═════ DATASET ENTRIES ═════
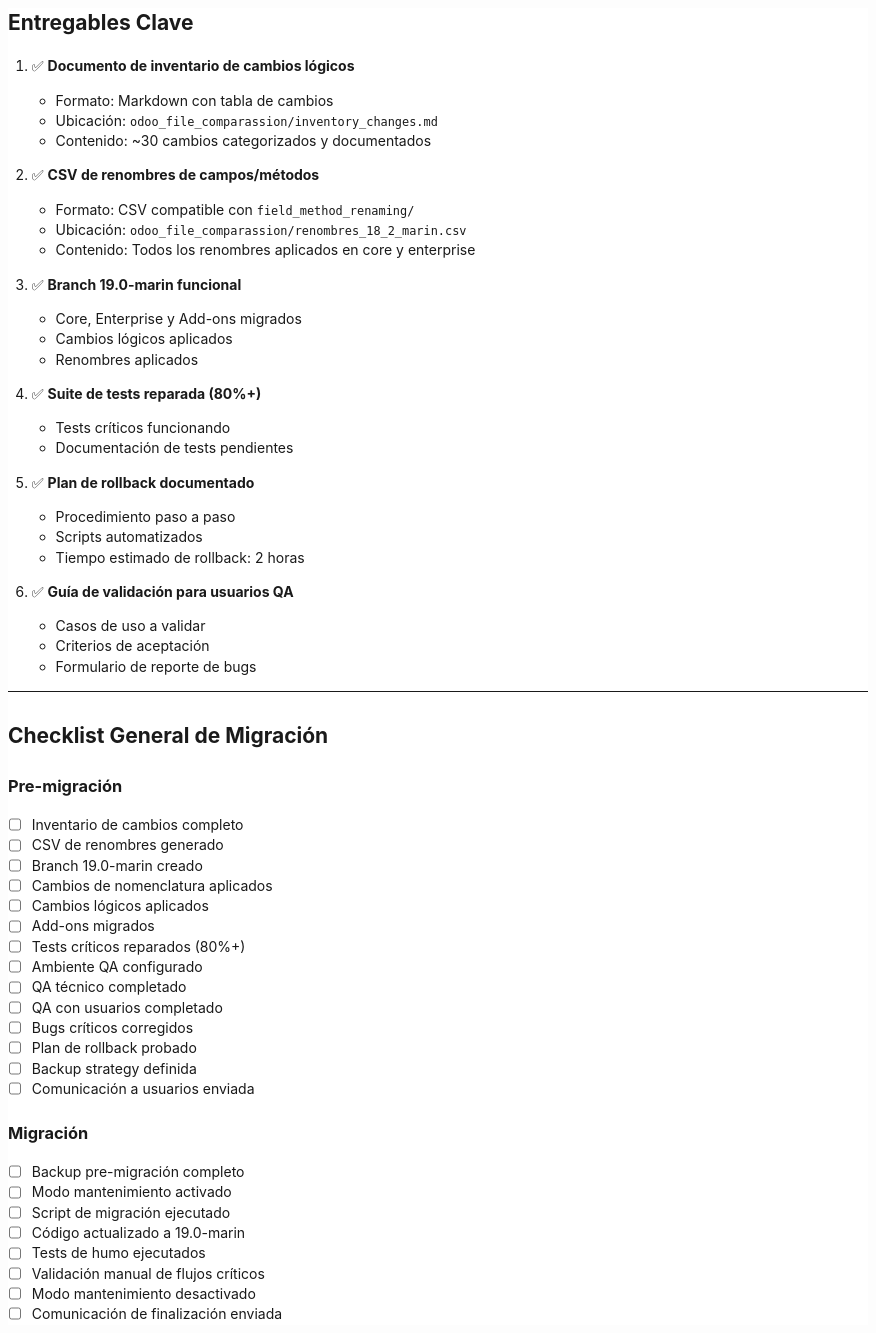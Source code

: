 
## Entregables Clave

1. ✅ **Documento de inventario de cambios lógicos**
   - Formato: Markdown con tabla de cambios
   - Ubicación: `odoo_file_comparassion/inventory_changes.md`
   - Contenido: ~30 cambios categorizados y documentados

2. ✅ **CSV de renombres de campos/métodos**
   - Formato: CSV compatible con `field_method_renaming/`
   - Ubicación: `odoo_file_comparassion/renombres_18_2_marin.csv`
   - Contenido: Todos los renombres aplicados en core y enterprise

3. ✅ **Branch 19.0-marin funcional**
   - Core, Enterprise y Add-ons migrados
   - Cambios lógicos aplicados
   - Renombres aplicados

4. ✅ **Suite de tests reparada (80%+)**
   - Tests críticos funcionando
   - Documentación de tests pendientes

5. ✅ **Plan de rollback documentado**
   - Procedimiento paso a paso
   - Scripts automatizados
   - Tiempo estimado de rollback: 2 horas

6. ✅ **Guía de validación para usuarios QA**
   - Casos de uso a validar
   - Criterios de aceptación
   - Formulario de reporte de bugs

---

## Checklist General de Migración

### Pre-migración
- [ ] Inventario de cambios completo
- [ ] CSV de renombres generado
- [ ] Branch 19.0-marin creado
- [ ] Cambios de nomenclatura aplicados
- [ ] Cambios lógicos aplicados
- [ ] Add-ons migrados
- [ ] Tests críticos reparados (80%+)
- [ ] Ambiente QA configurado
- [ ] QA técnico completado
- [ ] QA con usuarios completado
- [ ] Bugs críticos corregidos
- [ ] Plan de rollback probado
- [ ] Backup strategy definida
- [ ] Comunicación a usuarios enviada

### Migración
- [ ] Backup pre-migración completo
- [ ] Modo mantenimiento activado
- [ ] Script de migración ejecutado
- [ ] Código actualizado a 19.0-marin
- [ ] Tests de humo ejecutados
- [ ] Validación manual de flujos críticos
- [ ] Modo mantenimiento desactivado
- [ ] Comunicación de finalización enviada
═════
• **ACTION ITEM**
Nothing but the lines from the one containing "- [ ] Modo mantenimiento activado" through the last line of the material should be returned, each exactly as written, both ends included.

• **RESPONSE TO THE EXERCISE**
- [ ] Modo mantenimiento activado
- [ ] Script de migración ejecutado
- [ ] Código actualizado a 19.0-marin
- [ ] Tests de humo ejecutados
- [ ] Validación manual de flujos críticos
- [ ] Modo mantenimiento desactivado
- [ ] Comunicación de finalización enviada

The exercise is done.